**Assigned task:** Please repeat the listing in its entirety, without any alteration.

>>

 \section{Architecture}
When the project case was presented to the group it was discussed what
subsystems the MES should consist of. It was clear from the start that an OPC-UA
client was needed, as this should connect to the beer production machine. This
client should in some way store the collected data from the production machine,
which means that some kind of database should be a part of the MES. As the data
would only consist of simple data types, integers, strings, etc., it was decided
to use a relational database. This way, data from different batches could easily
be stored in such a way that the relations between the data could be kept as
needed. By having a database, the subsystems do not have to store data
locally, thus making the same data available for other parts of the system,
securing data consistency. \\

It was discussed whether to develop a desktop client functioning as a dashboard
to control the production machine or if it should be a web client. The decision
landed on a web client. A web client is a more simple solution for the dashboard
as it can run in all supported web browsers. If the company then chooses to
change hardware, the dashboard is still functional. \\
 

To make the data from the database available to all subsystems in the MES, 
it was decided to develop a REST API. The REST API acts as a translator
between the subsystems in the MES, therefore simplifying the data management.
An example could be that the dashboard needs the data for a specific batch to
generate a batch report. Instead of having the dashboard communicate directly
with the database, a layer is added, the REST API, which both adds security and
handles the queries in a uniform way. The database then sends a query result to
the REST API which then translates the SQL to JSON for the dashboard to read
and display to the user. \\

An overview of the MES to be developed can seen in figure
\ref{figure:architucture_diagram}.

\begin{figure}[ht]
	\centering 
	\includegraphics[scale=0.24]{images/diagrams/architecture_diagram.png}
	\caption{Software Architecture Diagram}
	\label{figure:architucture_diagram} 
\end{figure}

<<

**Finished exercise:**
 \section{Architecture}
When the project case was presented to the group it was discussed what
subsystems the MES should consist of. It was clear from the start that an OPC-UA
client was needed, as this should connect to the beer production machine. This
client should in some way store the collected data from the production machine,
which means that some kind of database should be a part of the MES. As the data
would only consist of simple data types, integers, strings, etc., it was decided
to use a relational database. This way, data from different batches could easily
be stored in such a way that the relations between the data could be kept as
needed. By having a database, the subsystems do not have to store data
locally, thus making the same data available for other parts of the system,
securing data consistency. \\

It was discussed whether to develop a desktop client functioning as a dashboard
to control the production machine or if it should be a web client. The decision
landed on a web client. A web client is a more simple solution for the dashboard
as it can run in all supported web browsers. If the company then chooses to
change hardware, the dashboard is still functional. \\
 

To make the data from the database available to all subsystems in the MES, 
it was decided to develop a REST API. The REST API acts as a translator
between the subsystems in the MES, therefore simplifying the data management.
An example could be that the dashboard needs the data for a specific batch to
generate a batch report. Instead of having the dashboard communicate directly
with the database, a layer is added, the REST API, which both adds security and
handles the queries in a uniform way. The database then sends a query result to
the REST API which then translates the SQL to JSON for the dashboard to read
and display to the user. \\

An overview of the MES to be developed can seen in figure
\ref{figure:architucture_diagram}.

\begin{figure}[ht]
	\centering 
	\includegraphics[scale=0.24]{images/diagrams/architecture_diagram.png}
	\caption{Software Architecture Diagram}
	\label{figure:architucture_diagram} 
\end{figure}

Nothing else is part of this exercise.